== Available data

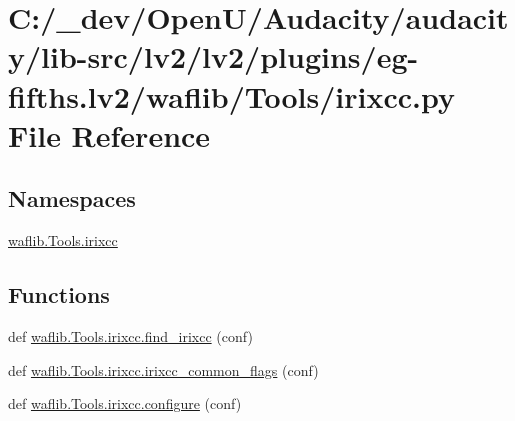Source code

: \hypertarget{lv2_2plugins_2eg-fifths_8lv2_2waflib_2_tools_2irixcc_8py}{}\section{C\+:/\+\_\+dev/\+Open\+U/\+Audacity/audacity/lib-\/src/lv2/lv2/plugins/eg-\/fifths.lv2/waflib/\+Tools/irixcc.py File Reference}
\label{lv2_2plugins_2eg-fifths_8lv2_2waflib_2_tools_2irixcc_8py}
\subsection*{Namespaces}
\begin{DoxyCompactItemize}
\item 
 \hyperlink{namespacewaflib_1_1_tools_1_1irixcc}{waflib.\+Tools.\+irixcc}
\end{DoxyCompactItemize}
\subsection*{Functions}
\begin{DoxyCompactItemize}
\item 
def \hyperlink{namespacewaflib_1_1_tools_1_1irixcc_a1b02ebdb6204ff3322531ba515fe187c}{waflib.\+Tools.\+irixcc.\+find\+\_\+irixcc} (conf)
\item 
def \hyperlink{namespacewaflib_1_1_tools_1_1irixcc_a636ab22dd5bfc5c90d23c109ff5c482f}{waflib.\+Tools.\+irixcc.\+irixcc\+\_\+common\+\_\+flags} (conf)
\item 
def \hyperlink{namespacewaflib_1_1_tools_1_1irixcc_a9f81cd5d34e60c61913d7de7bb9bd224}{waflib.\+Tools.\+irixcc.\+configure} (conf)
\end{DoxyCompactItemize}
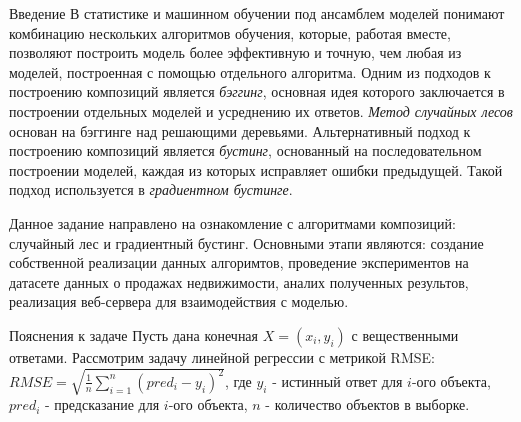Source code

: \documentclass[12pt]{article}
\begin{document}
\newpage
\begin{section}{Введение}
В статистике и машинном обучении под ансамблем моделей понимают комбинацию нескольких алгоритмов обучения, которые, работая вместе, позволяют построить модель более эффективную и точную, чем любая из моделей, построенная с помощью отдельного алгоритма. Одним из подходов к построению композиций является \emph{бэггинг}, основная идея которого заключается в построении отдельных моделей и усреднению их ответов. \emph{Метод случайных лесов} основан на бэггинге над решающими деревьями. Альтернативный подход к построению композиций является \emph{бустинг}, основанный на последовательном построении моделей, каждая из которых исправляет ошибки предыдущей. Такой подход используется в \emph{градиентном бустинге}.

Данное задание направлено на ознакомление с алгоритмами композиций: случайный лес и градиентный бустинг. Основными этапи являются: создание собственной реализации данных алгоримтов, проведение экспериментов на датасете данных о продажах недвижимости, аналих полученных результов, реализация веб-сервера для взаимодействия с моделью.
\end{section}
\begin{section}{Пояснения к задаче}
Пусть дана конечная $X = (x_i, y_i)$ с вещественными ответами.
Рассмотрим задачу линейной регрессии с метрикой RMSE:
$RMSE = \sqrt{\frac{1}{n}\sum_{i=1}^n(pred_i - y_i)^2}$, где $y_i$ - истинный ответ для $i$-ого объекта, $pred_i$ - предсказание для $i$-ого объекта, $n$ - количество объектов в выборке.
\end{section}
\end{document}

====

Exercise prompt: Omit every picture, and otherwise quote the entries exactly.

Response to the task:
Source code

: \hypertarget{lv2_2plugins_2eg-fifths_8lv2_2waflib_2_tools_2irixcc_8py}{}\section{C\+:/\+\_\+dev/\+Open\+U/\+Audacity/audacity/lib-\/src/lv2/lv2/plugins/eg-\/fifths.lv2/waflib/\+Tools/irixcc.py File Reference}
\label{lv2_2plugins_2eg-fifths_8lv2_2waflib_2_tools_2irixcc_8py}
\subsection*{Namespaces}
\begin{DoxyCompactItemize}
\item 
 \hyperlink{namespacewaflib_1_1_tools_1_1irixcc}{waflib.\+Tools.\+irixcc}
\end{DoxyCompactItemize}
\subsection*{Functions}
\begin{DoxyCompactItemize}
\item 
def \hyperlink{namespacewaflib_1_1_tools_1_1irixcc_a1b02ebdb6204ff3322531ba515fe187c}{waflib.\+Tools.\+irixcc.\+find\+\_\+irixcc} (conf)
\item 
def \hyperlink{namespacewaflib_1_1_tools_1_1irixcc_a636ab22dd5bfc5c90d23c109ff5c482f}{waflib.\+Tools.\+irixcc.\+irixcc\+\_\+common\+\_\+flags} (conf)
\item 
def \hyperlink{namespacewaflib_1_1_tools_1_1irixcc_a9f81cd5d34e60c61913d7de7bb9bd224}{waflib.\+Tools.\+irixcc.\+configure} (conf)
\end{DoxyCompactItemize}
Source code

: \documentclass[12pt]{article}
\begin{document}
\newpage
\begin{section}{Введение}
В статистике и машинном обучении под ансамблем моделей понимают комбинацию нескольких алгоритмов обучения, которые, работая вместе, позволяют построить модель более эффективную и точную, чем любая из моделей, построенная с помощью отдельного алгоритма. Одним из подходов к построению композиций является \emph{бэггинг}, основная идея которого заключается в построении отдельных моделей и усреднению их ответов. \emph{Метод случайных лесов} основан на бэггинге над решающими деревьями. Альтернативный подход к построению композиций является \emph{бустинг}, основанный на последовательном построении моделей, каждая из которых исправляет ошибки предыдущей. Такой подход используется в \emph{градиентном бустинге}.

Данное задание направлено на ознакомление с алгоритмами композиций: случайный лес и градиентный бустинг. Основными этапи являются: создание собственной реализации данных алгоримтов, проведение экспериментов на датасете данных о продажах недвижимости, аналих полученных результов, реализация веб-сервера для взаимодействия с моделью.
\end{section}
\begin{section}{Пояснения к задаче}
Пусть дана конечная $X = (x_i, y_i)$ с вещественными ответами.
Рассмотрим задачу линейной регрессии с метрикой RMSE:
$RMSE = \sqrt{\frac{1}{n}\sum_{i=1}^n(pred_i - y_i)^2}$, где $y_i$ - истинный ответ для $i$-ого объекта, $pred_i$ - предсказание для $i$-ого объекта, $n$ - количество объектов в выборке.
\end{section}
\end{document}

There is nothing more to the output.